The young Ali treated with embarrassing disdain the desperately thin canons of sportsmanship long intended to bring civility, meaning, even honor to an otherwise brutal and bloody business. At times, it was unforgiveable as when he systematically carried Floyd Patterson for the avowed purpose of making him suffer and -- most needless of all -- viciously denigrated Joe Frazier with patently racist insults. It was shameless. Joe Frazier was too good a man for that.

The young Ali needed to learn some humility and he did. The change was stunning. Methinks it really began after the Supreme Court rescued him from exile, with the pace quickening his last years in the ring even as he was paying the price, then flowering over a long and painful retirement. By all accounts, Muhammad Ali's boxing afterlife was the most remarkable chapter of a near-unbelievable life.

The grace with which he shared his fame was charming and he brought it to the farthest corners of the world. The causes to which he lent that fame -- even when he was reduced to little more than a shuffle and a murmur -- were endless.
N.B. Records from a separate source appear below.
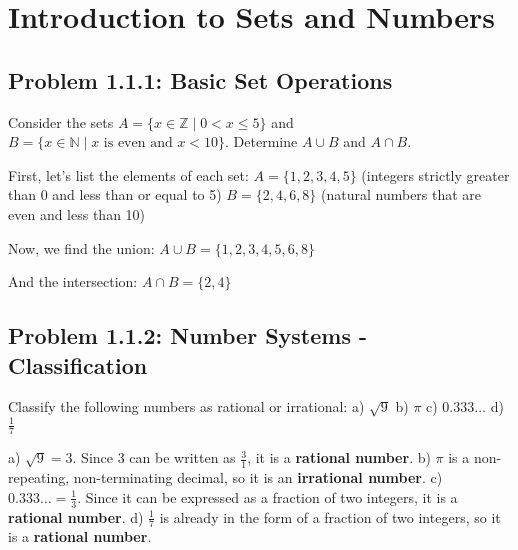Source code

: 
\section{Introduction to Sets and Numbers} %

\subsection*{Problem 1.1.1: Basic Set Operations}
Consider the sets $A = \{x \in \mathbb{Z} \mid 0 < x \le 5\}$ and $B = \{x \in \mathbb{N} \mid x \text{ is even and } x < 10\}$.
Determine $A \cup B$ and $A \cap B$.

\begin{solution}
First, let's list the elements of each set:
$A = \{1, 2, 3, 4, 5\}$ (integers strictly greater than 0 and less than or equal to 5)
$B = \{2, 4, 6, 8\}$ (natural numbers that are even and less than 10)

Now, we find the union:
$A \cup B = \{1, 2, 3, 4, 5, 6, 8\}$

And the intersection:
$A \cap B = \{2, 4\}$
\end{solution}

\subsection*{Problem 1.1.2: Number Systems - Classification}
Classify the following numbers as rational or irrational:
a) $\sqrt{9}$
b) $\pi$
c) $0.333\dots$
d) $\frac{1}{7}$

\begin{solution}
a) $\sqrt{9} = 3$. Since $3$ can be written as $\frac{3}{1}$, it is a \textbf{rational number}.
b) $\pi$ is a non-repeating, non-terminating decimal, so it is an \textbf{irrational number}.
c) $0.333\dots = \frac{1}{3}$. Since it can be expressed as a fraction of two integers, it is a \textbf{rational number}.
d) $\frac{1}{7}$ is already in the form of a fraction of two integers, so it is a \textbf{rational number}.
\end{solution}

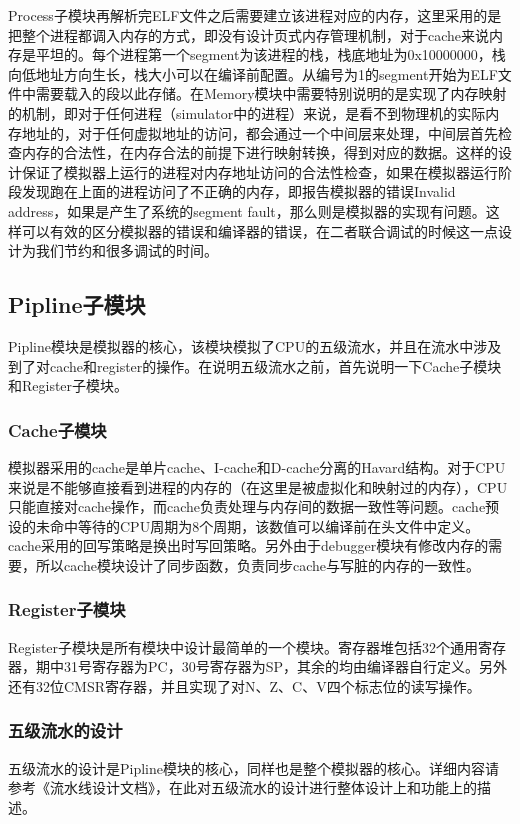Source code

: \documentclass[12pt,a4paper]{article}
\begin{document}
Process子模块再解析完ELF文件之后需要建立该进程对应的内存，这里采用的是把整个进程都调入内存的方式，即没有设计页式内存管理机制，对于cache来说内存是平坦的。每个进程第一个segment为该进程的栈，栈底地址为0x10000000，栈向低地址方向生长，栈大小可以在编译前配置。从编号为1的segment开始为ELF文件中需要载入的段以此存储。在Memory模块中需要特别说明的是实现了内存映射的机制，即对于任何进程（simulator中的进程）来说，是看不到物理机的实际内存地址的，对于任何虚拟地址的访问，都会通过一个中间层来处理，中间层首先检查内存的合法性，在内存合法的前提下进行映射转换，得到对应的数据。这样的设计保证了模拟器上运行的进程对内存地址访问的合法性检查，如果在模拟器运行阶段发现跑在上面的进程访问了不正确的内存，即报告模拟器的错误Invalid address，如果是产生了系统的segment fault，那么则是模拟器的实现有问题。这样可以有效的区分模拟器的错误和编译器的错误，在二者联合调试的时候这一点设计为我们节约和很多调试的时间。

\subsection{Pipline子模块}
Pipline模块是模拟器的核心，该模块模拟了CPU的五级流水，并且在流水中涉及到了对cache和register的操作。在说明五级流水之前，首先说明一下Cache子模块和Register子模块。

\subsubsection{Cache子模块}
模拟器采用的cache是单片cache、I-cache和D-cache分离的Havard结构。对于CPU来说是不能够直接看到进程的内存的（在这里是被虚拟化和映射过的内存），CPU只能直接对cache操作，而cache负责处理与内存间的数据一致性等问题。cache预设的未命中等待的CPU周期为8个周期，该数值可以编译前在头文件中定义。cache采用的回写策略是换出时写回策略。另外由于debugger模块有修改内存的需要，所以cache模块设计了同步函数，负责同步cache与写脏的内存的一致性。

\subsubsection{Register子模块}
Register子模块是所有模块中设计最简单的一个模块。寄存器堆包括32个通用寄存器，期中31号寄存器为PC，30号寄存器为SP，其余的均由编译器自行定义。另外还有32位CMSR寄存器，并且实现了对N、Z、C、V四个标志位的读写操作。

\subsubsection{五级流水的设计}
五级流水的设计是Pipline模块的核心，同样也是整个模拟器的核心。详细内容请参考《流水线设计文档》，在此对五级流水的设计进行整体设计上和功能上的描述。
\end{document}
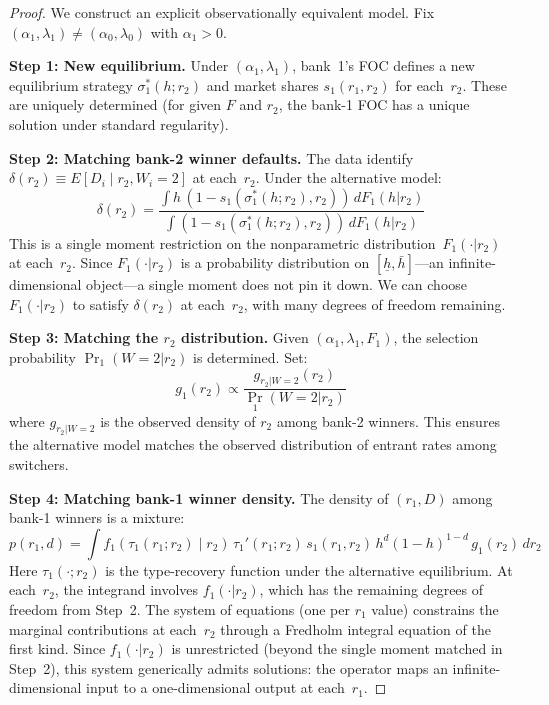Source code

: \documentclass[12pt]{article}
\theoremstyle{plain}
\theoremstyle{plain}
\theoremstyle{definition}  %
\theoremstyle{remark}  %
\begin{document}
\begin{proof}
We construct an explicit observationally equivalent model.  Fix $(\alpha_1, \lambda_1) \neq (\alpha_0, \lambda_0)$ with $\alpha_1 > 0$.

\medskip\noindent
\textbf{Step 1: New equilibrium.}  Under $(\alpha_1, \lambda_1)$, bank~1's FOC defines a new equilibrium strategy $\sigma_1^*(h; r_2)$ and market shares $s_1(r_1, r_2)$ for each~$r_2$.  These are uniquely determined (for given $F$ and $r_2$, the bank-1 FOC has a unique solution under standard regularity).

\medskip\noindent
\textbf{Step 2: Matching bank-2 winner defaults.}  The data identify $\delta(r_2) \equiv E[D_i \mid r_2, W_i = 2]$ at each~$r_2$.  Under the alternative model:
\[
    \delta(r_2) = \frac{\int h\,(1 - s_1(\sigma_1^*(h; r_2), r_2))\, dF_1(h|r_2)}{\int (1 - s_1(\sigma_1^*(h; r_2), r_2))\, dF_1(h|r_2)}
\]
This is a single moment restriction on the nonparametric distribution~$F_1(\cdot|r_2)$ at each~$r_2$.  Since $F_1(\cdot|r_2)$ is a probability distribution on $[\underline{h}, \bar{h}]$---an infinite-dimensional object---a single moment does not pin it down.  We can choose $F_1(\cdot|r_2)$ to satisfy $\delta(r_2)$ at each~$r_2$, with many degrees of freedom remaining.

\medskip\noindent
\textbf{Step 3: Matching the $r_2$ distribution.}  Given $(\alpha_1, \lambda_1, F_1)$, the selection probability $\Pr_1(W\!=\!2|r_2)$ is determined.  Set:
\[
    g_1(r_2) \propto \frac{g_{r_2|W=2}(r_2)}{\Pr_1(W\!=\!2|r_2)}
\]
where $g_{r_2|W=2}$ is the observed density of $r_2$ among bank-2 winners.  This ensures the alternative model matches the observed distribution of entrant rates among switchers.

\medskip\noindent
\textbf{Step 4: Matching bank-1 winner density.}  The density of $(r_1, D)$ among bank-1 winners is a mixture:
\[
    p(r_1, d) = \int f_1(\tau_1(r_1; r_2) \mid r_2)\, \tau_1'(r_1; r_2)\, s_1(r_1, r_2)\, h^d(1\!-\!h)^{1-d}\, g_1(r_2)\, dr_2
\]
Here $\tau_1(\cdot; r_2)$ is the type-recovery function under the alternative equilibrium.  At each~$r_2$, the integrand involves $f_1(\cdot|r_2)$, which has the remaining degrees of freedom from Step~2.  The system of equations (one per $r_1$ value) constrains the marginal contributions at each~$r_2$ through a Fredholm integral equation of the first kind.  Since $f_1(\cdot|r_2)$ is unrestricted (beyond the single moment matched in Step~2), this system generically admits solutions: the operator maps an infinite-dimensional input to a one-dimensional output at each~$r_1$.


\end{proof}
\end{document}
They ranged from service to the International Olympics, famine and refugee relief, the United Nations, all the way to the tender needs of Boys and Girls Clubs, the local fund-raiser, the neighborhood gym. A learned friend who has studied the aging Ali has called what he brought to all such moments ''a sweet spirit.'' If it was redemption that he sought, he appears to have achieved it.

Fitzgerald was wrong. There can be second acts in great American lives. And if they may be less loud and rousing they can be even more fascinating. Case-in-point: Muhammad Ali!



- Clark Booth is a renowned Boston sports writer and broadcast journalist. He spent much of his long career at Boston’s WCVB-TV Chanel 5 as a correspondent specializing in sports, religion, politics and international affairs.